Carlos Figueiredo
Réquiem para Alfonso Dellelis
O sentido é simples. Querer dizer como era do teu olhar a
música, é dizer isso.
Na hora em que uns trabalhadores enterravam teu cadáver
era, tua, essa, a música que se ouvia.
Eles nos olhavam com olhar igual ao teu quando olhavas,
embora a quase todos isso passasse desapercebido.
No momento em que o caixão começou a descer, dentro da cova,
muitas pessoas choravam. Pensou-se até em um padre. Imagine!
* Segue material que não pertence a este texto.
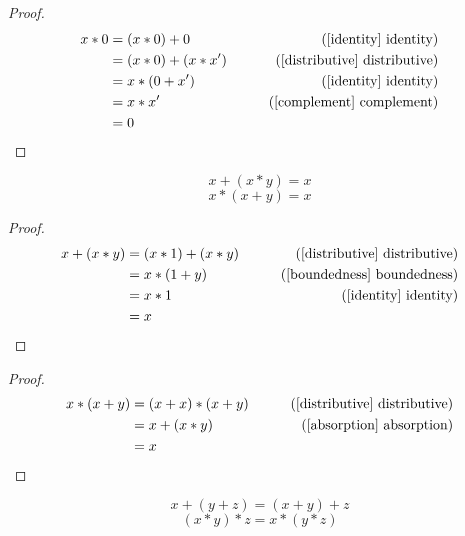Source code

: \begin{proof}
\begin{align*}
x * 0 & = (x * 0) + 0        & \tag{\ref{identity} identity}  \\
      & = (x * 0) + (x * x') & \tag{\ref{distributive} distributive} \\
      & = x * (0 + x')       & \tag{\ref{identity} identity} \\
      & = x * x'             & \tag{\ref{complement} complement} \\
      & = 0
\end{align*}
\end{proof}

\newpage
\begin{theorem}
\label{absorption}
\[ x + (x * y) = x \]
\[ x * (x + y) = x \]
\end{theorem}

\begin{proof}
\begin{align*}
x + (x * y) & = (x * 1) + (x * y) & \tag{\ref{distributive} distributive} \\
            & = x * (1 + y)       & \tag{\ref{boundedness} boundedness} \\
            & = x * 1             & \tag{\ref{identity} identity} \\
            & = x
\end{align*}
\end{proof}

\begin{proof}
\begin{align*}
x * (x + y) & = (x + x) * (x + y) & \tag{\ref{distributive} distributive} \\
            & = x + (x * y)       & \tag{\ref{absorption} absorption} \\
            & = x
\end{align*}
\end{proof}

\newpage

\begin{theorem}
\label{associative}
\[ x + (y + z) = (x + y) + z \]
\[ (x * y) * z = x * (y * z) \]
\end{theorem}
De dentro do buraco, o coveiro, em um mirar ausente
de qualquer reverência - há um corpo a enterrar, eis tudo -
é que olha com expressão igual ao teu olhar quando
miravas.
Estavas era morto. Era isso que o teu olhar no dele nos
dizia.
E então, inexplicavelmente, pareceu que o instante
foi varado de luz, e que ali, afirmando apenas
que estavas morto e que isso era isso, enfim triunfavas.
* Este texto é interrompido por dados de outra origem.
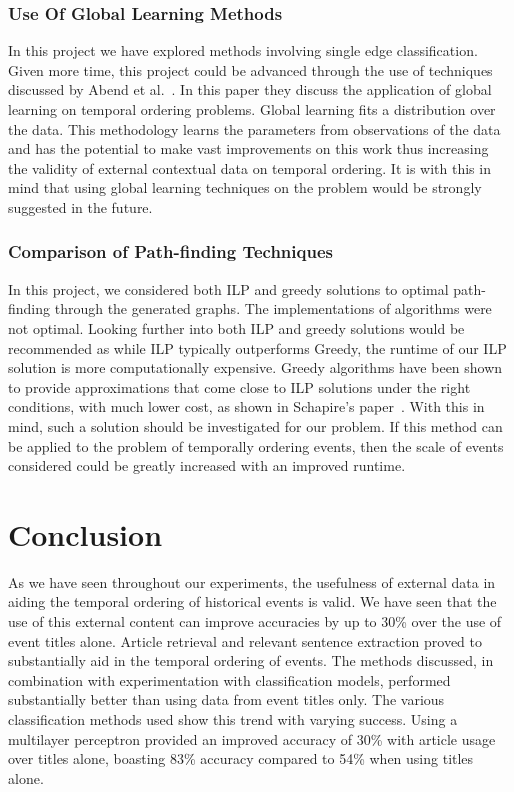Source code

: \documentclass[bsc,frontabs,twoside,singlespacing,parskip,deptreport]{infthesis}     %
\begin{document}
\subsection{Use Of Global Learning Methods}
In this project we have explored methods involving single edge classification. Given more time,
this project could be advanced through the use of techniques discussed by Abend et al.~\cite{abend2015lexical}.
In this paper they discuss the application of global learning on temporal ordering problems. Global learning
fits a distribution over the data. This methodology learns the parameters from observations of the data~\cite{Huang2008}
and has the potential to make vast improvements on this work thus increasing the validity
of external contextual data on temporal ordering. It is with this in mind that using global learning techniques on the problem
would be strongly suggested in the future.

\subsection{Comparison of Path-finding Techniques}
In this project, we considered both ILP and greedy solutions to optimal path-finding through the generated graphs.
The implementations of algorithms were not optimal. Looking further into both ILP and greedy solutions would
be recommended as while ILP typically outperforms Greedy, the runtime of our ILP solution is more computationally
expensive. Greedy algorithms have been shown to provide approximations that come close to ILP solutions under the right
conditions, with much lower cost, as shown in Schapire's paper~\cite{schapire1998learning}. With this in mind,
such a solution should be investigated for our problem. If this method can
be applied to the problem of temporally ordering events, then the scale of events considered could be greatly increased with
an improved runtime.



\chapter{Conclusion}
As we have seen throughout our experiments, the usefulness of external data in aiding the temporal ordering
of historical events is valid. We have seen that the use of this external content can improve accuracies by up to
30\% over the use of event titles alone.
Article retrieval and relevant sentence extraction proved to substantially aid in the temporal ordering of events.
The methods discussed, in combination with experimentation with classification models, performed substantially better
than using data from event titles only.
The various classification methods used show this trend with varying success. Using a multilayer perceptron provided an
improved accuracy of 30\% with article usage over titles alone, boasting 83\% accuracy compared to 54\% when using titles
alone.
\end{document}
Nota do Poema Réquiem para
Alfonso Delellis
Líder (ou como ele dizia, "lide") sindical.Presidente do Sindicato
dos Metalúrgicos de S. Paulo, foi preso em janeiro de 1964
distribuindo panfletos socialistas, num quartel do exército. Por
interferência direta do Presidente João Goulart, foi solto em
fevereiro. Assim que saiu, procurou Luiz Carlos Prestes, Presidente
do Partido Comunista, ao qual estava filiado, e lhe relatou o que
vira, na prisão: Os militares preparavam um golpe. E Prestes:"Isso é
impossível.O exército brasileiro é popular e democrata". "Como? Por
quê?",ele quis saber. "Eu sou oficial do Exército Brasileiro.Eu sou
popular e sou democrata", declarou o Cavaleiro da Esperança. Antes
que findasse o mes de março, Dellelis embarcou em um navio para ir
exilar-se na URSS.
Voltou ao Brasil antes da anistia e começou tudo de novo,
clandestinamente. Sua existência foi toda consumida nessa luta.